The real economy finances its activities mainly through bank loans. Households use almost exclusively bank loans, but NFCs complement bank loans with a variety of other sources of funding. In terms of evolution, loans to households have stagnated for the last two years. In the case of NFCs, a positive and increasing net issuance of securities compensated the negative net flows of loans. Total net flows of credit turned positive (new financing larger than redemptions) in late 2014 after over a year being negative (redemption exceeding new financing). However, aggregate figures conceal differences across firm size (smaller companies are confronted with higher constraints to access financing than larger ones; see ECB, 2014a) and across countries.

The main two sources of financing for the banking sector are interbank credit and the issuance of bonds. Issuance of shares is marginal. Three main forces are observed from net flows series. First, the financial turmoil eroded the confidence in interbank markets as observed by the collapse in net flows of loans received by MFIs. After remained negative for years, flows of interbank loans have turned positive since late 2014.

Chart 7: Financing sources by sector, net flows, year to date, € billion
Notes: "Total financing" refers to the financing obtained through financial intermediaries and markets. Other sources of funding such as intercompany loans, trade credit, non-quoted shares, etc. are not included.
Source: ECB: Securities statistics and own calculations.

Secondly, due to the high levels of leverage under which the banking system operates, the issuance of equity is lower than both interbank loans and the issuance of bonds by an order of magnitude. Nevertheless, within this scope, banks have issued significant amounts of equity throughout the crisis, either to compensate for losses or to reinforce their capital positions against market or regulatory pressures. The issuance of shares has been particularly important in the last two years.

Finally, the issuance of bonds was relatively less affected in the initial phases of the crisis than interbank lending. This was driven by three main factors: 1) the government support in the form of guarantees on the bonds issued by banks 2) the switch from unsecured to secured lending and the consequent demand of collateral and 3) the possibility of issuing covered bonds to be directly pledged at the central bank to obtain liquidity. However, the need to deleverage constrains banks' balance sheets both on the assets and on the liabilities sides. As a consequence, banks have reduced the rolling over of bonds and large negative net issuances are observed since late 2012.

While loans are also significant, other financial institutions obtain the bulk of their funding through bonds.
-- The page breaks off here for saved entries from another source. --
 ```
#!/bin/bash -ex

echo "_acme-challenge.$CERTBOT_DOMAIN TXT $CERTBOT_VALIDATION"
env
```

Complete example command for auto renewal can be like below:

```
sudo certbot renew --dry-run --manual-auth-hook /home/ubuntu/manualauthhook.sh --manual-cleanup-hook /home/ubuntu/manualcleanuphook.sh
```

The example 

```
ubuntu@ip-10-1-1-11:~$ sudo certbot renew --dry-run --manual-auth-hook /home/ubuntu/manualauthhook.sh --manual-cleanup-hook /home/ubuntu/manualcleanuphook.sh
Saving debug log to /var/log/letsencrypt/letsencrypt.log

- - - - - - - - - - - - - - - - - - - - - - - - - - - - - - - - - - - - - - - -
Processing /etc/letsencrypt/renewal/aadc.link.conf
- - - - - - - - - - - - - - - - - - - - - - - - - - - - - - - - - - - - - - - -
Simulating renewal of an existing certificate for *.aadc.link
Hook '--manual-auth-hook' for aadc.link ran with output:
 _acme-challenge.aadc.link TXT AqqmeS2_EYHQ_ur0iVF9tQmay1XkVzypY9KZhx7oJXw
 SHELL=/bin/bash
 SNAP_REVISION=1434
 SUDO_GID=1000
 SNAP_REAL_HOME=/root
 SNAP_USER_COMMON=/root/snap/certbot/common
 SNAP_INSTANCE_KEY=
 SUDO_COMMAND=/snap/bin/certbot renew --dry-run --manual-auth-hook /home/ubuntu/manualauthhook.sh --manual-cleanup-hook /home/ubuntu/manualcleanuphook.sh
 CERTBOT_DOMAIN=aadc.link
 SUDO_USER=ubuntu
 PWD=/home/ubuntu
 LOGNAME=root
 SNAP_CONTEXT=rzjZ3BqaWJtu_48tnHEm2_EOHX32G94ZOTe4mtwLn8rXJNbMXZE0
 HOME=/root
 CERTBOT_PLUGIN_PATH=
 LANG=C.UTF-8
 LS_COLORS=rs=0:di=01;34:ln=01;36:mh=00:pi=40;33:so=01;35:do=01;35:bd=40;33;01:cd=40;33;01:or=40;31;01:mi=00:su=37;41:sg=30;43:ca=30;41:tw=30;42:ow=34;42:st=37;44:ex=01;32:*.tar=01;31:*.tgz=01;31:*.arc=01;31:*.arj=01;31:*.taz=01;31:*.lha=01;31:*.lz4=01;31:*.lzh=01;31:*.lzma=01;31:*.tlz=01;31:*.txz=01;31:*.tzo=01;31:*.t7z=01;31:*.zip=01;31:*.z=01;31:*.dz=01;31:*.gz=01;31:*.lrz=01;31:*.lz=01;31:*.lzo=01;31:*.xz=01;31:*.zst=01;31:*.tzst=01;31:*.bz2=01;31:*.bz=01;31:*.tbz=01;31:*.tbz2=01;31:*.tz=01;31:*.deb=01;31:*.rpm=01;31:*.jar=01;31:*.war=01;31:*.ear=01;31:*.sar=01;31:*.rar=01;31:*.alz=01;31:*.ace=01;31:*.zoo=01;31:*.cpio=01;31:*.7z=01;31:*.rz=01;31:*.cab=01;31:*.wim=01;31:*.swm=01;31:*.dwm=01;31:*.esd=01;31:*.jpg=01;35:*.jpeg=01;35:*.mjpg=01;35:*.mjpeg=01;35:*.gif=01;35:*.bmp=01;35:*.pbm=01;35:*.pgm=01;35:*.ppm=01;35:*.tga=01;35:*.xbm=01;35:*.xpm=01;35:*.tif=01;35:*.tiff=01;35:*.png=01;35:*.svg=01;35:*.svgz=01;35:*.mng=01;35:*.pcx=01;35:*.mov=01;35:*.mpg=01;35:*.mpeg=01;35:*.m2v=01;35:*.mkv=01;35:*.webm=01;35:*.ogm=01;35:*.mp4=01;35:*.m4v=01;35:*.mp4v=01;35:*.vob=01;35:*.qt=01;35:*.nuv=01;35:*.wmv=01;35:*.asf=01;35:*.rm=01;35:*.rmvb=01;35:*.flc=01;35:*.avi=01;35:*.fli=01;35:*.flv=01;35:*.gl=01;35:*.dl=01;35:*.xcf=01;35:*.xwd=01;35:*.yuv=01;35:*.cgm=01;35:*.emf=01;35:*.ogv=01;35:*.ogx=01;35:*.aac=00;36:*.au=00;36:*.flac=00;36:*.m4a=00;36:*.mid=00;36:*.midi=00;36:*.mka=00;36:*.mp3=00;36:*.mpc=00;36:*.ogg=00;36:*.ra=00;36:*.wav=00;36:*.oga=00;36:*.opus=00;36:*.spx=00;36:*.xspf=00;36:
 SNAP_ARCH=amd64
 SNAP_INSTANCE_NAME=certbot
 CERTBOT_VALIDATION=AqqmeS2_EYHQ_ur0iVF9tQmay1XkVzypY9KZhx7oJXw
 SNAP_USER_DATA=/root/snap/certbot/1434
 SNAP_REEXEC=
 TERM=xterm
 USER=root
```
This is explained, to a large extent, by the central position of OFIs in the process of securitisation. Equity, as in the case of the banking sector, is rather marginal. Net flows of credit to other financial institutions have stagnated since 2010 and became even negative throughout 2014.

Governments are financed mainly through the issuance of bonds. Fiscal needs increased in the first stages of the crisis as reflected in the rally in the net issuance of bonds not only due to the automatic stabilisers but also as a consequence of the support to the financial sector. However, different pressures to consolidate and the substitution of market financing by intergovernmental support in countries with high debt levels (i.e. programme countries) have led to a decrease in the net issuance of bonds to pre-crisis levels.


- European Central Bank (2009). Monthly Bulletin, July 2009. Frankfurt.
- European Central Bank (2013). Banking structures report. November 2013. Frankfurt.
- European Central Bank (2014a). Survey on the access to finance of enterprises in the Euro area. November 2014. Frankfurt.
- European Central Bank (2014b). Aggregate report on the comprehensive assessment. October 2014. Frankfurt.
- European Commission. (2013). Capital Requirements - CRD IV/CRR. Frequently Asked Questions. Memo 13/690, 16 July. Brussels.
- European Commission. (2015). European Financial Stability and Integration Report (EFSIR). April 2015. Brussels.